Then, one day, I awoke in terror – to realize that the nightmare was no dream. I was surrounded by shunning and abuse. I had no clue how I’d gotten there, or how to get out.

Distraught, I cried out to God, “How did this happen? What in the world can I do? Lord, I want to see!”

The awakening that had begun so abruptly continued oh so slowly. Facing what God was revealing took courage, humility, time. Yet again and again the Lord made clear:

When I bring awakening,
do not reject it.
Do not scorn it.
With everything in you,
cry for grace and press in.

As he gave grace and I pressed in, my Father in heaven revealed the next thing, and the next, that I needed to see. Gently but firmly: He showed me much in front of me that had been hidden from me. He opened the Scriptures to me. He uncovered unresolved issues from generations past.

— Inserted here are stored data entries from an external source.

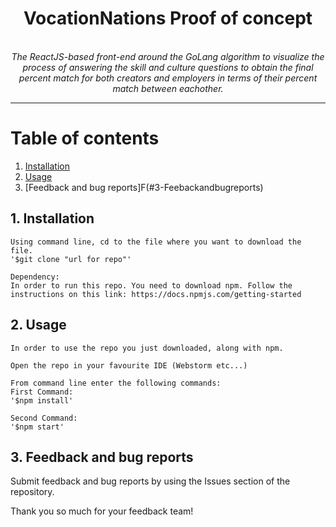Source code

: <div align="center">
    <h1>VocationNations Proof of concept</h1>
    <br /><i>The ReactJS-based front-end around the GoLang algorithm to visualize the process of answering the skill and culture questions to obtain the final percent match for both creators and employers in terms of their percent match between eachother.</i><br>
</div>

---

# Table of contents

1. [Installation](#1-installation)
2. [Usage](#2-Usage)
3. [Feedback and bug reports]F(#3-Feebackandbugreports) 


## 1. Installation
    Using command line, cd to the file where you want to download the file. 
    '$git clone "url for repo"'
    
    Dependency:
    In order to run this repo. You need to download npm. Follow the instructions on this link: https://docs.npmjs.com/getting-started
## 2. Usage
    In order to use the repo you just downloaded, along with npm.
    
    Open the repo in your favourite IDE (Webstorm etc...)
    
    From command line enter the following commands:
    First Command:
    '$npm install'
    
    Second Command:
    '$npm start'
    
## 3. Feedback and bug reports

Submit feedback and bug reports by using the Issues section of the repository. 

Thank you so much for your feedback team!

And then, in his time, he pointed to a key I had held all along. And the Lord God held me, as he showed me the significance and the impact of the dream I had dreamed at age 3.


Afterword

I tried to write this post six years ago. I did write much of it, titled it simply, “The Dream,” and published it January 7, 2019. But it wasn’t finished. I couldn’t yet write the end. Now, I see what I couldn’t find words to say then. So I’ve retired the old post and written this new one to tell the rest of the story.